Oak species have a long history of domination in eastern North America and their present distribution in various regions exceeds that recorded in the original forests at the time of European settlement. The increase in oak during the late 18th and 19th centuries can be attributed to historical changes in disturbance regimes in the eastern biome. The expansion in oak distribution has occurred on xeric or nutrient-poor sites, which indicates the stress tolerance capabilities of many oak species. The aim of this research is to assess the health and productivity of the fragmented oak savannas that span from Texas north to the Canada border using statewide GAP, climate and MODIS data and the 3PGS (Physiological Principles Predicting Growth using satellite data) ecosystem process model. 3-PGS is a simple big-leaf productivity model that sets upper limits on monthly gross primary productivity (GPP) by determining the amount of photosynthetically active radiation absorbed (APAR) by vegetation and the photosynthetic capacity (LUE) of the canopy. The utilized portion of APAR is calculated by reducing total PAR by an amount determined by the most constraining of a series of environmental modifiers that affect gas exchange through stomata. These include: (a) high daytime atmospheric VPD; (b) soil water availability; and (c) the frequency of sub-freezing temperatures (<-2 °C). Climate data including day length, precipitation, average temperature and vapor pressure deficit are obtained from the Daymet daily gridded surface data from Oak Ridge National Laboratory (ORNL). The fraction of APAR is obtained from the MODIS terra/aqua combined product. Monthly surfaces were derived for the study period 2003-2008 spanning available MODIS and Climate datasets.

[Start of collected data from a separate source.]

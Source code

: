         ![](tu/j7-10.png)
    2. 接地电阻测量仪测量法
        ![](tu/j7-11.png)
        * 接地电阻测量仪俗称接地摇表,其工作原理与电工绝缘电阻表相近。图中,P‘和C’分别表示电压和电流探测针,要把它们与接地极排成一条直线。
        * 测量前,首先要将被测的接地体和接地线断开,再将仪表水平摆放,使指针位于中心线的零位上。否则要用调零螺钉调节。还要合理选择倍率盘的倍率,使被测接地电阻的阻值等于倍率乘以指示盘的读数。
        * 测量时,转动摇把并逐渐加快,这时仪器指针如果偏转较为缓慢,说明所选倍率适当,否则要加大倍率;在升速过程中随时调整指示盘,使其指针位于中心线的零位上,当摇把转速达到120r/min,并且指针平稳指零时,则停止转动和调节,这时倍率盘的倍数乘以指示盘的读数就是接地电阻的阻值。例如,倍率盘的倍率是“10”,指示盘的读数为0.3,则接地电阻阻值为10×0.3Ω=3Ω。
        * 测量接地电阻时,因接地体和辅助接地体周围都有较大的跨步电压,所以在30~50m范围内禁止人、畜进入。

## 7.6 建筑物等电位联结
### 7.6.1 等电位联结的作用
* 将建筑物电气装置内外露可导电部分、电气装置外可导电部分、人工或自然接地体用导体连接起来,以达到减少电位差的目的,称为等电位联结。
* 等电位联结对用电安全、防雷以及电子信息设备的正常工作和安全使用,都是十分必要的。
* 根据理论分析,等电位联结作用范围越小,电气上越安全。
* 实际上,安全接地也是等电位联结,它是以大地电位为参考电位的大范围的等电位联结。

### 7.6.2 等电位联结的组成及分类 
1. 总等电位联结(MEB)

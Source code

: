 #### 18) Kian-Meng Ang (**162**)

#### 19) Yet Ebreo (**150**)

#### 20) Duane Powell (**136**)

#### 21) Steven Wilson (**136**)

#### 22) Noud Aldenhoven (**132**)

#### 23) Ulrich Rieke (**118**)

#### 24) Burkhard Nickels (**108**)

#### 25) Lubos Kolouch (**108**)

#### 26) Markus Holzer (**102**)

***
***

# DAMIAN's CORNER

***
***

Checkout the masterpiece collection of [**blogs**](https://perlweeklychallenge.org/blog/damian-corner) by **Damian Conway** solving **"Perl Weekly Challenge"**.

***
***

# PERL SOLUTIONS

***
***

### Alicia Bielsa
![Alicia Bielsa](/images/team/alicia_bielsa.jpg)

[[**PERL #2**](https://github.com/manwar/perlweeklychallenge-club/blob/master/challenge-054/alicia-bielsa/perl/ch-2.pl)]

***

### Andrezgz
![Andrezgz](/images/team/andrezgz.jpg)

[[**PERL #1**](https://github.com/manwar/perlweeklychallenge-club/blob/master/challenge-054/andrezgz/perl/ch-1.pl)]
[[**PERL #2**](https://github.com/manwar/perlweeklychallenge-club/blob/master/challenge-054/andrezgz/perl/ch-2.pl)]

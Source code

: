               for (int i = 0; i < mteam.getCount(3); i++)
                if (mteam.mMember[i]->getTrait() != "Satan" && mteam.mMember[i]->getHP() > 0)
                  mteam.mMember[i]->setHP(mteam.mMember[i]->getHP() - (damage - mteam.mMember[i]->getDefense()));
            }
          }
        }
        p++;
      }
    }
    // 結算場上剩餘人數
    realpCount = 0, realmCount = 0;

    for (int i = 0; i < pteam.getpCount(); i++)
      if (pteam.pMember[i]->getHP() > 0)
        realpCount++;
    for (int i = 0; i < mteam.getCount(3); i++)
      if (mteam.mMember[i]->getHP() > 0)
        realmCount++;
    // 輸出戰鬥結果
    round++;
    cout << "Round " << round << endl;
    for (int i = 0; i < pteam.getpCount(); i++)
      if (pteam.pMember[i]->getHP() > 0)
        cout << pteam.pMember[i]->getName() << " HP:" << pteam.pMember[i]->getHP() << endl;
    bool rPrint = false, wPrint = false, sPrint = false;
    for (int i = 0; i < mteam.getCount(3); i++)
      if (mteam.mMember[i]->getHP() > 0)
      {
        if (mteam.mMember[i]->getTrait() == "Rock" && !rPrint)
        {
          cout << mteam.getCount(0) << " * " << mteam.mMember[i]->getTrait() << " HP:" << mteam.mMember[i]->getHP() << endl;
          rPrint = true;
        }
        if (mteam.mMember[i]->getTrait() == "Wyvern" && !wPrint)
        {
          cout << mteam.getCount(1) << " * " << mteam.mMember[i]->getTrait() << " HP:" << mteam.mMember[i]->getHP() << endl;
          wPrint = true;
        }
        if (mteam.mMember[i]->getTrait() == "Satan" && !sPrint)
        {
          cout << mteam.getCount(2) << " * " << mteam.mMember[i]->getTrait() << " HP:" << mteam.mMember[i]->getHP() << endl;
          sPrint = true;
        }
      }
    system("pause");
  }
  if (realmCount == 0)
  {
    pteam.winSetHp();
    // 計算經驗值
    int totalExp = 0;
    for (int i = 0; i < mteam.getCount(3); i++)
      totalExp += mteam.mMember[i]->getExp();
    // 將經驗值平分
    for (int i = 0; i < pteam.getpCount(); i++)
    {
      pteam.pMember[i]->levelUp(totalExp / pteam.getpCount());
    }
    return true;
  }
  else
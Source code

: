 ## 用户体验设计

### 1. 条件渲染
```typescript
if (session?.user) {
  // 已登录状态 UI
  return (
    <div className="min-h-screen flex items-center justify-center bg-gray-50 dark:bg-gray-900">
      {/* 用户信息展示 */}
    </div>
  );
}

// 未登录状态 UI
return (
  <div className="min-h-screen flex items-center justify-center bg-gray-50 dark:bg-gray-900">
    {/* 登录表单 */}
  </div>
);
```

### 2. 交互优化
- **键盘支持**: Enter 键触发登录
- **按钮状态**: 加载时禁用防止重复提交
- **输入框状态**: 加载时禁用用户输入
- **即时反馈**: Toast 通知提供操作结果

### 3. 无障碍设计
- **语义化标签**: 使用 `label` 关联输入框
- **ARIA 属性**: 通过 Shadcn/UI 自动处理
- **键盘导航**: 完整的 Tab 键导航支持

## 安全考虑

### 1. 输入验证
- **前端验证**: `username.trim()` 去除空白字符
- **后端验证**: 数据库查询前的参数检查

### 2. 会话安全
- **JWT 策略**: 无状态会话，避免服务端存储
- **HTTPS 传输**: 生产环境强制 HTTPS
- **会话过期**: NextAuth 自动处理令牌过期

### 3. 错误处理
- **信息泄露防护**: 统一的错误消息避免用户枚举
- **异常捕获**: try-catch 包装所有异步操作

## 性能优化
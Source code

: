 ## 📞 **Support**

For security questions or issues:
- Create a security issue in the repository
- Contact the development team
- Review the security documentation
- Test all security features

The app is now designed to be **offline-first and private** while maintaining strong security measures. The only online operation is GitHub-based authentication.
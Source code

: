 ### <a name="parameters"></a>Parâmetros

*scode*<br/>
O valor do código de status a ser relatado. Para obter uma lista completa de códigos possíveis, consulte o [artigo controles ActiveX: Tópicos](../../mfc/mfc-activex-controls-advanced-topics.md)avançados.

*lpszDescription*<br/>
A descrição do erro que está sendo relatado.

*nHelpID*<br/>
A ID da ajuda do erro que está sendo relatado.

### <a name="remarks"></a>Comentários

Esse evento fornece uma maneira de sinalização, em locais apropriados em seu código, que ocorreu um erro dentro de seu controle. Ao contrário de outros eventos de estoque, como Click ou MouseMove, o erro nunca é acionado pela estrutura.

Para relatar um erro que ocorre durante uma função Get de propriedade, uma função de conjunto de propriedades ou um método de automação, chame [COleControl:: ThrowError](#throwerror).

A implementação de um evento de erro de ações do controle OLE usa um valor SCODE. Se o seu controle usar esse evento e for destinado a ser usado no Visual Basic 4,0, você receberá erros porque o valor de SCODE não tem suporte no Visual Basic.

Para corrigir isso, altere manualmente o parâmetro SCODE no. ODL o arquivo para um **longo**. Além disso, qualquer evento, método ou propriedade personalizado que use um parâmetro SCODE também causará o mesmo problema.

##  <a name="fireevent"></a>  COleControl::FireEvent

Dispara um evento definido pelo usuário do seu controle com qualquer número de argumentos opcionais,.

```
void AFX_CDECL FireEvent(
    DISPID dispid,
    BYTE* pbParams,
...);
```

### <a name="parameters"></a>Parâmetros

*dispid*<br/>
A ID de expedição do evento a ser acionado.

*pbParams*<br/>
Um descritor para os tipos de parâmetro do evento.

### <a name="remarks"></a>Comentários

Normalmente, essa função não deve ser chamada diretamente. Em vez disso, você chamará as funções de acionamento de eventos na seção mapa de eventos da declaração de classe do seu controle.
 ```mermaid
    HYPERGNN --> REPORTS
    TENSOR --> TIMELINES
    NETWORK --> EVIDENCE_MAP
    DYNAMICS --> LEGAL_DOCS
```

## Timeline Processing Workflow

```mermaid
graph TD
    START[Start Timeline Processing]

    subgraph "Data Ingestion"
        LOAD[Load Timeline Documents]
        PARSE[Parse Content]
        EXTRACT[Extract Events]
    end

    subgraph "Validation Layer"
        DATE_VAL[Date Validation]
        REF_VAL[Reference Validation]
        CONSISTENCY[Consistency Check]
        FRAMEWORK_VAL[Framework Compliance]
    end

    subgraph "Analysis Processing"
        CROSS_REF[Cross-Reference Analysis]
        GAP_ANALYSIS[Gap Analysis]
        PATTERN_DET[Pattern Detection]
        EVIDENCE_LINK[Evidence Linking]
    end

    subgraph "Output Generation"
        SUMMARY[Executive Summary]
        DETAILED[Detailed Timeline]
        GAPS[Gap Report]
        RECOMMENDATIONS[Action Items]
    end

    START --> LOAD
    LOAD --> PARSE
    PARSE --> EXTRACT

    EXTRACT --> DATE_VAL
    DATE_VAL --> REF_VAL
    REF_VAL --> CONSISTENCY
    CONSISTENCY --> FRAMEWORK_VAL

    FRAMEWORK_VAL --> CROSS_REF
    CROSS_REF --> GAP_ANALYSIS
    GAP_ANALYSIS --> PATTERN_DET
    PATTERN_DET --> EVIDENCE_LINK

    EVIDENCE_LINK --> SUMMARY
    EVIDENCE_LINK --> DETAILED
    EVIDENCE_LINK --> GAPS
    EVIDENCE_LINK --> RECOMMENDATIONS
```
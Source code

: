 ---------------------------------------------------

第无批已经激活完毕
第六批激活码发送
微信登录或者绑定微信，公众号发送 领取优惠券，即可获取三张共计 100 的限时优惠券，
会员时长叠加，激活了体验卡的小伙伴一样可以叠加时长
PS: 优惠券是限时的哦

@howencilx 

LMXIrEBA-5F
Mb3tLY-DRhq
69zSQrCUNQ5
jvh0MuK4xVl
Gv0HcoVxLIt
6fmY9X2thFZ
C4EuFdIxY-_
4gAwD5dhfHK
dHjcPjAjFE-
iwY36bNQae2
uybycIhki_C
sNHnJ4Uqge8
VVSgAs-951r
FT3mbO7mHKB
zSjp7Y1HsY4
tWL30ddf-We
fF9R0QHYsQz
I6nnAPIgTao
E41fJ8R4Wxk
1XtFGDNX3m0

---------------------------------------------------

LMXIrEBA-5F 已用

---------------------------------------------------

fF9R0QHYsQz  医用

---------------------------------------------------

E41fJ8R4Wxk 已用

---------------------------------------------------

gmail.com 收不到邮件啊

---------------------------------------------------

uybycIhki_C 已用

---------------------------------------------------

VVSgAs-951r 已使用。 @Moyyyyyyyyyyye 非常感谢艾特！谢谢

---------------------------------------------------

Soil properties for the entire U.S.A., derived from luster analysis of STATSGO soil parameters, terrain and climate observations were obtained from ORNL. Oak savannas within this region are identified using the statewide Gap Analysis Program data provided by USGS. Several landsat scenes selected across the study region provided an estimate of the seasonal variation in fPAR and distinction between the tree and understory grass signals.